Model optimization was performed using Adam optimizer, which combines adaptive learning rate adjustment with momentum-based gradient updates for efficient training convergence. Adam’s ability to handle varying parameter scales and sparse gradients makes it particularly suitable for the hybrid architecture combining ResNet and Transformer components.
Overfitting prevention.
To address the overfitting challenges in the model training process, several key regularization techniques were implemented. The primary strategy involves comprehensive data augmentation, including random cropping and horizontal flipping to enhance the diversity of training samples. The training process was stabilized through the incorporation of dropout mechanisms in the classification head and the application of weight decay regularization in the optimizer. Additionally, an early stopping mechanism was implemented to prevent overfitting. These complementary techniques work in concert to ensure model generalization despite the limited sample size of the CDVM dataset.
Results
All experiments were conducted on the CDVM dataset using the PyTorch framework. Each model was trained for a maximum of 100 epochs with an early stopping patience of 5 epochs to prevent overfitting.
Performance analysis of network architectures
To systematically evaluate the effectiveness of different network structures, three representative deep learning architectures were implemented and compared: Convolutional Neural Network (CNN), Multi-Layer Perceptron (MLP), and ResNet18. The experimental results, shown in Fig 8, reveal notable differences in classification performance among these architectures. The conventional CNN and MLP structures showed limited classification capability, both achieving validation accuracies of only 51.95%. Specifically, the CNN’s training accuracy remained at 51.53%, while the MLP showed no significant improvement throughout the training process.
Performance of CNN, MLP, and ResNet18. CNN/MLP val 51.95% (CNN train 51.53%); ResNet18 train 82.82%, val 83.41%.; ResNet18 performs notably better.

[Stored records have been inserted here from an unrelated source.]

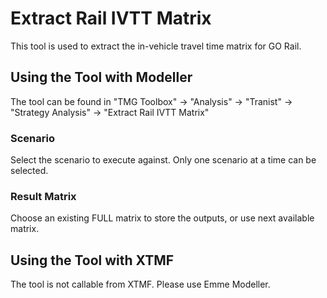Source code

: # **Extract Rail IVTT Matrix**
This tool is used to extract the in-vehicle travel time matrix for GO Rail.


## **Using the Tool with Modeller**
The tool can be found in "TMG Toolbox" -> "Analysis" -> "Tranist" -> "Strategy Analysis" -> "Extract Rail IVTT Matrix"

### Scenario
Select the scenario to execute against. Only one scenario at a time can be selected.

### Result Matrix
Choose an existing FULL matrix to store the outputs, or use next available matrix.


## **Using the Tool with XTMF**
The tool is not callable from XTMF. Please use Emme Modeller.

ResNet18 demonstrated superior learning capability, achieving a final training accuracy of 82.82% and peak validation accuracy of 83.41%. This substantial performance gap can be attributed to ResNet18’s residual connections, which facilitate better gradient flow and enable more effective feature learning. The comparative results suggest that the task’s complexity requires the sophisticated architecture that ResNet18 provides, while simpler models suffer from underfitting.

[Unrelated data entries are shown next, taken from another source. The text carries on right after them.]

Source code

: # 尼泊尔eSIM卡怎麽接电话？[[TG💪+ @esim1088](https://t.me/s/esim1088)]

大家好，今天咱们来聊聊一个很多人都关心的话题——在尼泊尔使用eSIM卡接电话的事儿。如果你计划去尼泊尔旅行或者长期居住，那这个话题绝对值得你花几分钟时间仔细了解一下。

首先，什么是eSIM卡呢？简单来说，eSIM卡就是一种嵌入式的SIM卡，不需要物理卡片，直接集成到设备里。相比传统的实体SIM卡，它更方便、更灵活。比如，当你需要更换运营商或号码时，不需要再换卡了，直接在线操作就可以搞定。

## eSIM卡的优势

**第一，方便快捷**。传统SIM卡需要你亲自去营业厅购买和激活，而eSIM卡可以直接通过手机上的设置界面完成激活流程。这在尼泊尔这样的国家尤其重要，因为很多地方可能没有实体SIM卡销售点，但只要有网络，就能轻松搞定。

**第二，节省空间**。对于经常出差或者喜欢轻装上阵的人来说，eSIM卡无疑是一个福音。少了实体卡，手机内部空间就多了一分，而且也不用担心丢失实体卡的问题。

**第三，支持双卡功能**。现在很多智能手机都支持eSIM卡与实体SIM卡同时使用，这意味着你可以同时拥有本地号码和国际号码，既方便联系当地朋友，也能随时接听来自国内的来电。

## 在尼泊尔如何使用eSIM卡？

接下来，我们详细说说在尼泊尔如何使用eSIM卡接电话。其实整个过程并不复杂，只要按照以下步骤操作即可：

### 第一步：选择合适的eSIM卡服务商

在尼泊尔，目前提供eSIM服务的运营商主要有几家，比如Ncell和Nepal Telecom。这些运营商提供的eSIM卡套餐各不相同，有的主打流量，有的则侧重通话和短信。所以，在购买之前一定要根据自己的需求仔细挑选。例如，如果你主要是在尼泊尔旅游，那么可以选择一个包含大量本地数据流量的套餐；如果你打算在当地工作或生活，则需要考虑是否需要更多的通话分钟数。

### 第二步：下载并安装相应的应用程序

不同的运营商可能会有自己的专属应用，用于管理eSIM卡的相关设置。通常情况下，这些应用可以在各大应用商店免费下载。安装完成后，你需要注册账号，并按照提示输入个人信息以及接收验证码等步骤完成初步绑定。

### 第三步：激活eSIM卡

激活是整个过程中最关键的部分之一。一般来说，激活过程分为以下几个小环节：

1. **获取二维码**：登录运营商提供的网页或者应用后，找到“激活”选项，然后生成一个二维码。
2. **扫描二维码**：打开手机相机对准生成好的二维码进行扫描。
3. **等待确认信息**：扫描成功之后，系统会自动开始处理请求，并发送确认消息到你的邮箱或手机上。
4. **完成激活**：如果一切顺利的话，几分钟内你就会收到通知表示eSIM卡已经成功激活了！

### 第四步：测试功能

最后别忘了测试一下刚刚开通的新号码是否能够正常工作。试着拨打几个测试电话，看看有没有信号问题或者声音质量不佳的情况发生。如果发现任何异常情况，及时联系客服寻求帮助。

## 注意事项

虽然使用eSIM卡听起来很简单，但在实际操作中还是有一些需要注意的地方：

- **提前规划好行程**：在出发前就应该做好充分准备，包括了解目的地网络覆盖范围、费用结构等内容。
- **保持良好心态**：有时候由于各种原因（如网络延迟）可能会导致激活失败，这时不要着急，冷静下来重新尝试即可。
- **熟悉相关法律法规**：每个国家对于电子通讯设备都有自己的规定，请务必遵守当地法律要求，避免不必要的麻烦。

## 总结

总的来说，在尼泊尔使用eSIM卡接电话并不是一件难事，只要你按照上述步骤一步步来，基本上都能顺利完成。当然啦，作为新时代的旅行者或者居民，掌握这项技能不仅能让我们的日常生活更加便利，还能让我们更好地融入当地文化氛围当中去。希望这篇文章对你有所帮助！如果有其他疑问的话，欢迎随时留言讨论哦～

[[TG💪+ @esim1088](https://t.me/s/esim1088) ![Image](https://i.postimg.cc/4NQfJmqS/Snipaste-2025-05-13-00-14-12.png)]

Hyperparameter optimization results
Bayesian optimization was employed to systematically explore the hyperparameter of the proposed model. The optimization process involved 30 trials with different parameter combinations, as shown in Fig 9, which illustrates the relationship between key hyperparameters and validation accuracy. The hyperparameter included learning rate, weight decay, dropout rate, model dimension (d_model), number of layers, and feedforward dimension. The number of attention heads (nhead) was fixed at 8, following common practice in transformer architectures, as this configuration provides a balanced trade-off between computational efficiency and model expressiveness while maintaining sufficient parallel attention mechanisms for feature learning.
Bayesian optimization explored 30 configurations across learning rate, weight decay, dropout, model dimension (d_model), number of layers, and feedforward dimension, with nhead fixed at 8.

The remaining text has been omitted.